How To Support a Child with Hearing Impairment or Hard of Hearing in School
By Ellie Plotas
Seeing the ability in disability is the responsibility of society and the academic community.
If we ask a child to describe a dandeline, they would say that they can see something merry, happy; but if we asked an adult to describe what they see, they would say a plant, something dull. This is because children always see the happy version of things -it is that simple; it is adults who change the way they see things through their perspective. When we fail to shift our perspective, we fail to see opportunity. Maybe it’s time for us academics, parents, adults, to take some notes from our 5-year-old self. Children respond to what we instill in them.
Having hearing impairment or being hard of hearing can be a frustrating, isolating and an ultimately unproductive experience for a child without the appropriate accommodations.
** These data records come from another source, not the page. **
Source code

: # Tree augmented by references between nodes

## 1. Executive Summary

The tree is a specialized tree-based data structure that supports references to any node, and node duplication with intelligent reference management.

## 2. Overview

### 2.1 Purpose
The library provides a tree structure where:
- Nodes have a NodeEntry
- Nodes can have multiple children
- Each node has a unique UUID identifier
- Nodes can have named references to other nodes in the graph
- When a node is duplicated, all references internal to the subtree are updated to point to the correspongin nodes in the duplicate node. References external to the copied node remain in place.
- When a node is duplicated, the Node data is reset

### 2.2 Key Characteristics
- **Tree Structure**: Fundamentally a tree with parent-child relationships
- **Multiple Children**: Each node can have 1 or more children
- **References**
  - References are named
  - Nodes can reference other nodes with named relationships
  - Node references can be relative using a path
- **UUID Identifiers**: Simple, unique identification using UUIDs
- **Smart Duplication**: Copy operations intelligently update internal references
A supportive environment for many hearing-impaired children to learn is one in which they are not singled out as different, but benefit from the kind of adjustments which go unnoticed by others but are literally transformative for the child. For this to happen, it depends on the teacher and the teaching system as a whole. If children with hearing impairment, and not only, are not taught in the same schools using the same playground with their peers, then how do we expect them to embrace each other when they are adults and not be looked down upon?
A child whose hearing impairment negatively affects their learning is likely to withdraw further into themselves throughout their education, which has a knock-on-effect throughout the rest of their life. The frustration of being unable to express themselves and communicate is highly damaging and can impact future employment and their relationships with both others and themselves.
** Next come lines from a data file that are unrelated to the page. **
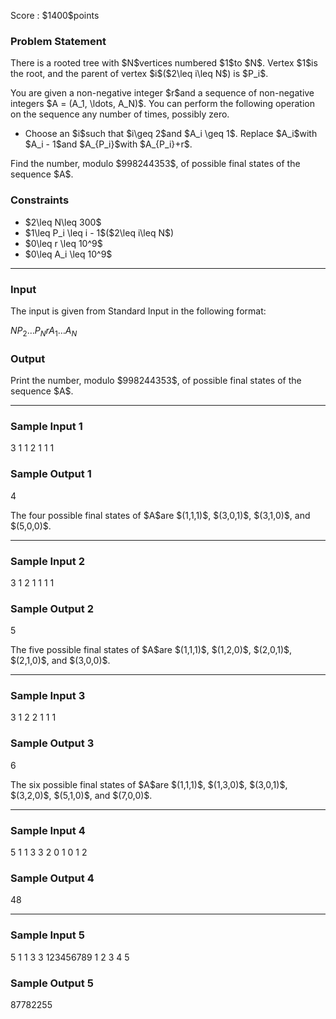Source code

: 
<div>

<span>

<span>

<p>
Score : $1400$points
</p>

<div>

<section>

### **Problem Statement**

<p>
There is a rooted tree with $N$vertices numbered $1$to $N$. Vertex $1$is the root, and the parent of vertex $i$($2\leq i\leq N$) is $P_i$.
</p>

<p>
You are given a non-negative integer $r$and a sequence of non-negative integers $A = (A_1, \ldots, A_N)$. You can perform the following operation on the sequence any number of times, possibly zero.
</p>

<ul>

<li>
Choose an $i$such that $i\geq 2$and $A_i \geq 1$. Replace $A_i$with $A_i - 1$and $A_{P_i}$with $A_{P_i}+r$.
</li>

</ul>

<p>
Find the number, modulo $998244353$, of possible final states of the sequence $A$.
</p>

</section>

</div>

<div>

<section>

### **Constraints**

<ul>

<li>
$2\leq N\leq 300$
</li>

<li>
$1\leq P_i \leq i - 1$($2\leq i\leq N$)
</li>

<li>
$0\leq r \leq 10^9$
</li>

<li>
$0\leq A_i \leq 10^9$
</li>

</ul>

</section>

</div>

---

<div>

<div>

<section>

### **Input**

<p>
The input is given from Standard Input in the following format:
</p>

<div>

$N$$P_2$$\ldots$$P_N$$r$$A_1$$\ldots$$A_N$
</div>

</section>

</div>

<div>

<section>

### **Output**

<p>
Print the number, modulo $998244353$, of possible final states of the sequence $A$.
</p>

</section>

</div>

</div>

---

<div>

<section>

### **Sample Input 1**

<div>

3
1 1
2
1 1 1

</div>

</section>

</div>

<div>

<section>

### **Sample Output 1**

<div>

4

</div>

<p>
The four possible final states of $A$are $(1,1,1)$, $(3,0,1)$, $(3,1,0)$, and $(5,0,0)$.
</p>

</section>

</div>

---

<div>

<section>

### **Sample Input 2**

<div>

3
1 2
1
1 1 1

</div>

</section>

</div>

<div>

<section>

### **Sample Output 2**

<div>

5

</div>

<p>
The five possible final states of $A$are $(1,1,1)$, $(1,2,0)$, $(2,0,1)$, $(2,1,0)$, and $(3,0,0)$.
</p>

</section>

</div>

---

<div>

<section>

### **Sample Input 3**

<div>

3
1 2
2
1 1 1

</div>

</section>

</div>

<div>

<section>

### **Sample Output 3**

<div>

6

</div>

<p>
The six possible final states of $A$are $(1,1,1)$, $(1,3,0)$, $(3,0,1)$, $(3,2,0)$, $(5,1,0)$, and $(7,0,0)$.
</p>

</section>

</div>

---

<div>

<section>

### **Sample Input 4**

<div>

5
1 1 3 3
2
0 1 0 1 2

</div>

</section>

</div>

<div>

<section>

### **Sample Output 4**

<div>

48

</div>

</section>

</div>

---

<div>

<section>

### **Sample Input 5**

<div>

5
1 1 3 3
123456789
1 2 3 4 5

</div>

</section>

</div>

<div>

<section>

### **Sample Output 5**

<div>

87782255

</div>

</section>

</div>

</span>

</span>

</div>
Why should children be discriminated depending on what we consider normal or not? Equal opportunities for all individuals with special needs should be taken for granted.
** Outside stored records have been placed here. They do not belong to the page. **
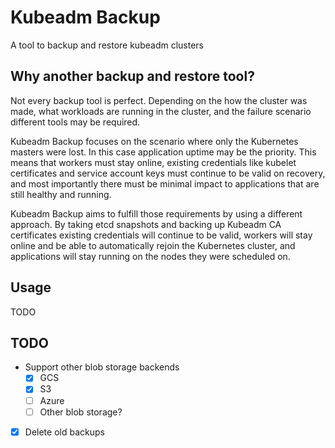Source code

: # Kubeadm Backup
A tool to backup and restore kubeadm clusters

## Why another backup and restore tool?

Not every backup tool is perfect. Depending on the how the cluster was made, what workloads are running in the cluster,
and the failure scenario different tools may be required.

Kubeadm Backup focuses on the scenario where only the Kubernetes masters were lost. In this case application uptime
may be the priority. This means that workers must stay online, existing credentials like kubelet certificates and
service account keys must continue to be valid on recovery, and most importantly there must be minimal impact to applications
that are still healthy and running.

Kubeadm Backup aims to fulfill those requirements by using a different approach. By taking etcd snapshots and backing 
up Kubeadm CA certificates existing credentials will continue to be valid, workers will stay online and be able to 
automatically rejoin the Kubernetes cluster, and applications will stay running on the nodes they were scheduled on. 

## Usage

TODO

## TODO

* Support other blob storage backends
    - [X] GCS
    - [X] S3
    - [ ] Azure
    - [ ] Other blob storage?
- [X] Delete old backups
Having equal opportunities to learn requires that children with hearing loss have access to information that most hearing children have. This is where technology plays a vital role. Many beneficial impacts of technology rely on mobile networks and quality access to them. It has brought down barriers between the hearing and the hard of hearing in schools and places beyond.
Teachers and their mindset may need to change in order to follow today’s life circumstances. Students are not as they were in the past; they have changed too and are at a much more advanced level in comparison with what they used to be a decade ago.
Traditional curriculums silence students’ individual thinking, expressing, and acting, while penalising those learners who radically differ and deviate from what is established as the norm (Coates, 2017; Shalaby, 2017). Inclusive approaches to curriculum and syllabus design acknowledge student entitlement to instructional access and classroom participation prioritising students’ needs and interests (Everett & Oswald, 2018). Depending on the definitions of inclusion, inclusive curriculums may cross the spectrum from “narrow” to “wide”; where “narrow” refers to disabled students, and “wide” to students with immigrant or refugee backgrounds, socially unprivileged learners, etc. (Kiel et al., 2019; Niholm & Göransson, 2017).
The school should be following a wide inclusive curriculum embracing learner diversity and eliminating marginalisation of any kind. Our goal is to provide all learners with an equitable education fostering their intellectual, social, and personal potential (Mukminin et al., 2019). Three instructional and organisational approaches have been adopted for that purpose; Universal Design for Learning, Differentiated Instruction, and Multi-Tiered System.
Universal Design for Learning (UDL) is an approach to teaching that offers all students an equal opportunity to succeed by providing flexibility in the ways students access material and show what they know. UDL also looks for different ways to keep students motivated (Morin, 2020). Differentiated Instruction (DI) is the process of personalizing lessons to meet each student’s individual interests, needs, and strengths. This process provides students with a choice and flexibility in how they learn, and helps teachers to tailor learning. This method also requires instructional clarity and clearly defined goals for learning, better enabling students to meet those goals (Loreman, 2017).
A multi-tiered system of supports is a teaching framework that promotes the success of all students by focusing on their well-being and achievement. It aims to give targeted support to struggling students and relies on multiple tiers of instruction and support in which teachers provide quality instruction across three tiers – whole group instruction, small group instruction, and one to one instruction. Within this framework, the collaboration of learners, teachers, families, and internal and external supports are essential to providing the right program, setting, support, and services (Miller, 2019).
The general English language level of the class is B2. According to CEFR (2020), the learners’ main competencies at this level are:
- Understanding the main ideas of complex text on both concrete and abstract topics, including technical discussions in their field of specialization.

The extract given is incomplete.